“We just won a huge battle of the bands called ‘Gimme the Gig,’” says soulful world-rocker Hargo, whose self-named band scored a music video and recording session with celeb producer Don Was as part of a TV pilot taping.
Sponsored by the Ford car company, Gimme the Gig initially taped entrants performing (Hargo’s set was in Del Mar) and solicited online votes to narrow down a dozen contestants, who then competed in front of Was. “We were allowed to play two songs, ‘Forget Everything’ and ‘Regeneration X.’” After being asked to repeat the latter tune (from their full-length Out of Mankind), “Don Was came up to us and said, ‘Man, that was beautiful, the beginning almost has a Krishna Das kind of gospel chant, and then it really rocks!’”
After the 12 bands competed, “We all lined up in front of a Ford Focus, which had been outfitted with a recording console by Mad Mike from Pimp My Ride, and Don announced, ‘I’d like Hargo to stick around for the next day to record and shoot the video.’ It took a second to sink in. We were thinking, Wait, he wants us to come back tomorrow? So, that means we just won?”

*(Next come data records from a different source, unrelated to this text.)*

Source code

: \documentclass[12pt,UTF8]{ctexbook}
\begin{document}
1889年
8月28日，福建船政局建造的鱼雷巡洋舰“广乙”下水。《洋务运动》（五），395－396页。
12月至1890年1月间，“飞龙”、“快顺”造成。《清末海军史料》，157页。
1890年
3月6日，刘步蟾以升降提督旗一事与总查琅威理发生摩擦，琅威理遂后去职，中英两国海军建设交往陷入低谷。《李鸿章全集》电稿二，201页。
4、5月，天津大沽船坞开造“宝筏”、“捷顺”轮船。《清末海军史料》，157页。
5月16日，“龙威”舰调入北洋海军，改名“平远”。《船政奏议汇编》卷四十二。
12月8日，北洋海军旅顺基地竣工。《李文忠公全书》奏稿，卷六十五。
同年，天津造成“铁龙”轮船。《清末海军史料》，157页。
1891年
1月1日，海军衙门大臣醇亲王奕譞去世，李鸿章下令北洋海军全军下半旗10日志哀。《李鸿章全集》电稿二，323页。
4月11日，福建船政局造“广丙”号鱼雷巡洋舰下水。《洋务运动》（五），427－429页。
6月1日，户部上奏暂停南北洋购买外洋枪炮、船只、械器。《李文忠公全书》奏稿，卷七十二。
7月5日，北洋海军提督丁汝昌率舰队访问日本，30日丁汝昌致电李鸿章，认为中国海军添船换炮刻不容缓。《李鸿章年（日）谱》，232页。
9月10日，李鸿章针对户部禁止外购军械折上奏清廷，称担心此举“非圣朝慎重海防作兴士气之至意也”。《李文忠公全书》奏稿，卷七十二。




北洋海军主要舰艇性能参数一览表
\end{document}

Their song “Regeneration X” and the accompanying video were taped on the same day last month, with the audio portion recorded by Was from the Focus dashboard. “The console that was built into the car was really cool, and they outfitted it with a couple of Distressor compressors and some mic preamps, all analog, to give it that real vibe. I have to say I was kind of skeptical at first, but it actually worked very well. We tracked the song live with the rhythm section, overdubbed some guitars and vocals, and now it’s being mixed [by Grammy-winning engineer Krish Sharma].” The TV-show tapings are airing this month on KTLA, with plans to market them as a network or cable pilot.
Hargo estimates, “To shoot a video like the one we did for Gimme the Gig would have cost $100,000, and we own a hundred percent of both audio and video. Ford is working with iTunes and some other outlets to really push the track we recorded, and we get all the royalties.
“They’re acting almost like a label back in the day, but without stealing your publishing.”